Gilthas sacudió la cabeza.
—La tarea que te aguarda no es fácil —dijo Valthonis—. Trabajarás duro y con denuedo para unir lo que otros se esforzarán en destruir. Tendrás fracasos, pero no renuncies nunca a la esperanza. Si eso ocurriera, conocerás la derrota.
—¿Estaréis conmigo? —preguntó Gilthas.
—Tengo que recorrer mi propia senda —contestó el otro elfo, sacudiendo la cabeza—, como tú y como cada uno de nosotros. Sin embargo, nuestros caminos se cruzarán de vez en cuando.
—Gracias, señor. —Gilthas le estrechó la mano—. Haré lo que decís. Regresaré con los míos. Con todos. —Suspiró profundamente y sonrió atribulado—. Incluso el senador Palthainon.

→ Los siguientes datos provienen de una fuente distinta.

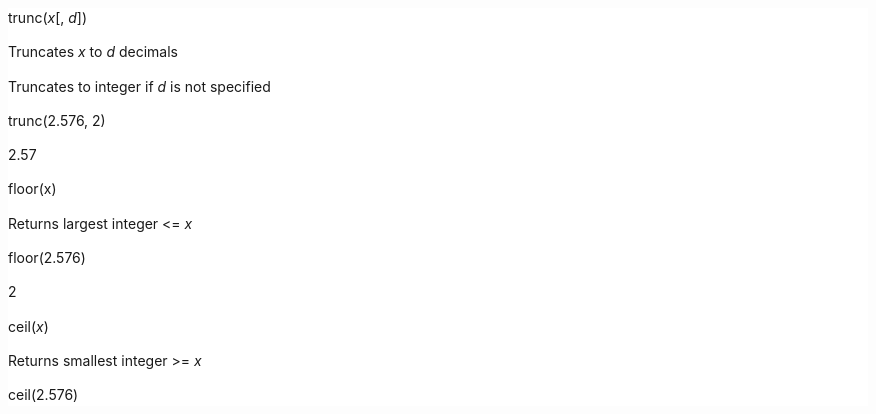 trunc(_x_[, _d_])

</td>
<td>

Truncates _x_ to _d_ decimals

Truncates&nbsp;to integer if _d_ is not specified

</td>
<td>

trunc(2.576, 2)

</td>
<td>

2.57

</td>

</tr>

<tr>

<td>

floor(x)

</td>
<td>

Returns largest integer &lt;= _x_

</td>
<td>

floor(2.576)

</td>
<td>

2

</td>

</tr>

<tr>

<td>

ceil(_x_)

</td>
<td>

Returns smallest integer &gt;= _x_

</td>
<td>

ceil(2.576)
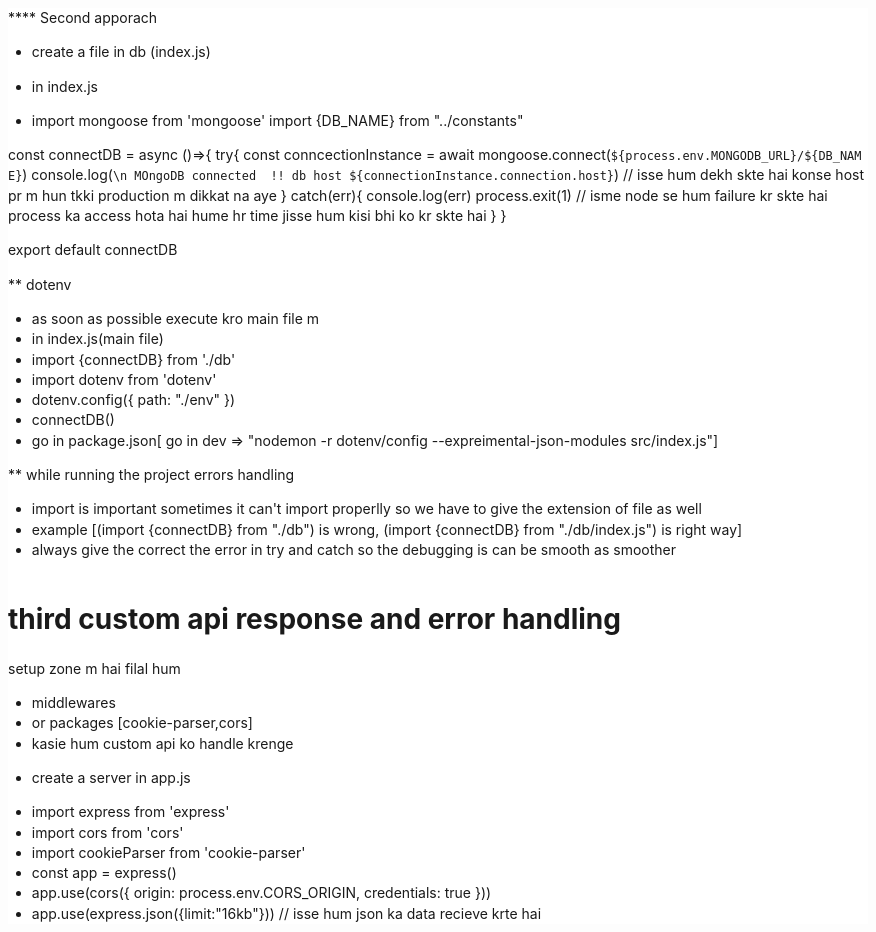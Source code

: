 
**** Second apporach
- create a file in db (index.js)
- in index.js

- import mongoose from 'mongoose'
import {DB_NAME} from "../constants"

const connectDB = async ()=>{
    try{
       const conncectionInstance =  await mongoose.connect(`${process.env.MONGODB_URL}/${DB_NAME}`)
       console.log(`\n MOngoDB connected  !! db host ${connectionInstance.connection.host}`) // isse hum dekh skte hai konse host pr m hun tkki production m dikkat na aye 
    }
    catch(err){
        console.log(err)
        process.exit(1) // isme node se hum failure kr skte hai process ka access hota hai hume hr time jisse hum kisi bhi ko kr skte hai
    }
}

export default connectDB

** dotenv
- as soon as possible execute kro main file m
- in index.js(main file)
- import {connectDB} from './db'
- import dotenv from 'dotenv'
- dotenv.config({
    path: "./env"
})
- connectDB()
- go in package.json[
    go in dev => "nodemon -r dotenv/config
    --expreimental-json-modules src/index.js"]

** while running the project errors handling
- import is important sometimes it can't import properlly so we have to give the extension of file as well
- example [(import {connectDB} from "./db") is wrong, (import {connectDB} from "./db/index.js") is right way]
- always give the correct the error in try and catch so the debugging is can be smooth as smoother


# third custom api response and error handling

setup zone m hai filal hum 
- middlewares
- or packages [cookie-parser,cors]
- kasie hum custom api ko handle krenge 

* create a server in app.js

- import express from 'express'
- import cors from 'cors'
- import cookieParser from 'cookie-parser'
- const app = express()
- app.use(cors({
    origin: process.env.CORS_ORIGIN,
    credentials: true
}))
- app.use(express.json({limit:"16kb"})) // isse hum json ka data recieve krte hai 

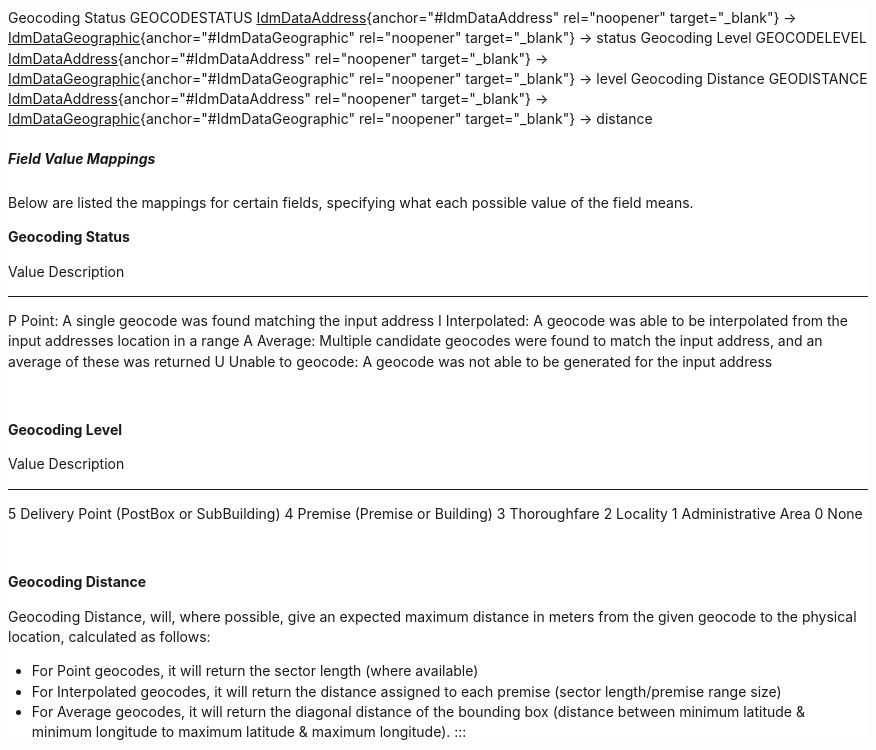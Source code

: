   Geocoding Status                               GEOCODESTATUS           [IdmDataAddress](/developers/matchcode/general-information/idm-data-structures/#IdmDataAddress "IdM Data Structures"){anchor="#IdmDataAddress" rel="noopener" target="_blank"} → [IdmDataGeographic](/developers/matchcode/general-information/idm-data-structures/#IdmDataGeographic "IdM Data Structures"){anchor="#IdmDataGeographic" rel="noopener" target="_blank"} → status
  Geocoding Level                                GEOCODELEVEL            [IdmDataAddress](/developers/matchcode/general-information/idm-data-structures/#IdmDataAddress "IdM Data Structures"){anchor="#IdmDataAddress" rel="noopener" target="_blank"} → [IdmDataGeographic](/developers/matchcode/general-information/idm-data-structures/#IdmDataGeographic "IdM Data Structures"){anchor="#IdmDataGeographic" rel="noopener" target="_blank"} → level
  Geocoding Distance                             GEODISTANCE             [IdmDataAddress](/developers/matchcode/general-information/idm-data-structures/#IdmDataAddress "IdM Data Structures"){anchor="#IdmDataAddress" rel="noopener" target="_blank"} → [IdmDataGeographic](/developers/matchcode/general-information/idm-data-structures/#IdmDataGeographic "IdM Data Structures"){anchor="#IdmDataGeographic" rel="noopener" target="_blank"} → distance

#####  Field Value Mappings

Below are listed the mappings for certain fields, specifying what each
possible value of the field means.

**Geocoding Status**

  Value   Description
  ------- ------------------------------------------------------------------------------------------------------------------
  P       Point: A single geocode was found matching the input address
  I       Interpolated: A geocode was able to be interpolated from the input addresses location in a range
  A       Average: Multiple candidate geocodes were found to match the input address, and an average of these was returned
  U       Unable to geocode: A geocode was not able to be generated for the input address

 

**Geocoding Level**

  Value   Description
  ------- -----------------------------------------
  5       Delivery Point (PostBox or SubBuilding)
  4       Premise (Premise or Building)
  3       Thoroughfare
  2       Locality
  1       Administrative Area
  0       None

 

**Geocoding Distance**

Geocoding Distance, will, where possible, give an expected maximum
distance in meters from the given geocode to the physical location,
calculated as follows:

- For Point geocodes, it will return the sector length (where available)
- For Interpolated geocodes, it will return the distance assigned to
  each premise (sector length/premise range size)
- For Average geocodes, it will return the diagonal distance of the
  bounding box (distance between minimum latitude & minimum longitude to
  maximum latitude & maximum longitude).
:::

Gerard se hallaba frente a la entrada del panteón esperando que el último doliente del cortejo fúnebre se marchara. La ceremonia había acabado. Era de noche. La multitud que se había congregado para observar empezó a dispersarse, algunos en dirección a la posada El Ultimo Hogar, donde Palin y Usha se unieron a sus hermanas, Laura y Dezra, para consolar a los dolientes ofreciéndoles sonrisas, buena comida y la mejor cerveza de Ansalon.
Mientras esperaba, Gerard rememoró todo lo ocurrido desde aquel día, hacía tanto tiempo, en el que escuchó la voz de Tasslehoff por primera vez gritando desde el interior del panteón. El mundo había cambiado y, sin embargo, no había cambiado.
Ahora había tres lunas en el cielo en lugar de una. No obstante, el sol que salía cada mañana era el mismo que había marcado el comienzo de la Quinta Era. La gente podía mirar al cielo y encontrar de nuevo las constelaciones de los dioses y mostrárselas a sus hijos. Pero no eran las mismas de antaño. Se componían de estrellas diferentes, ocupaban otros lugares en el cielo. Faltaban dos; dos que nunca se podrían encontrar, que nunca se volverían a ver sobre Krynn.
—La Era de los Mortales —se dijo Gerard. El término tenía un nuevo significado, un nuevo alcance.
Miró dentro del panteón y vio que aún quedaba una persona, el extraño elfo que había visto en el estadio por primera vez. Gerard aguardó respetuosa, pacientemente, dispuesto a dar todo el tiempo necesario a aquel doliente.
El elfo ofreció sus plegarias en silencio y después, con un último adiós amoroso, se encaminó hacia Gerard.
—¿Arreglaste la cerradura? —preguntó sonriente.
—Lo hice, señor. —Gerard cerró la puerta del panteón tras él. Oyó el chasquido del mecanismo al girar. No se marchó de inmediato. También le costaba despedirse.
—Señor, me preguntaba si... —Hizo una pausa y después se lanzó—. No sé cómo decirlo, pero, ¿hizo Tasslehoff...? ¿Hizo lo que pensaba hacer?
—¿Quieres decir que si murió cuando y donde se suponía que debía morir? —inquirió el elfo—. ¿Si derrotó a Caos? ¿Te refieres a eso?
—Sí, señor, a eso me refiero.
En respuesta, el elfo alzó los ojos hacia el cielo nocturno.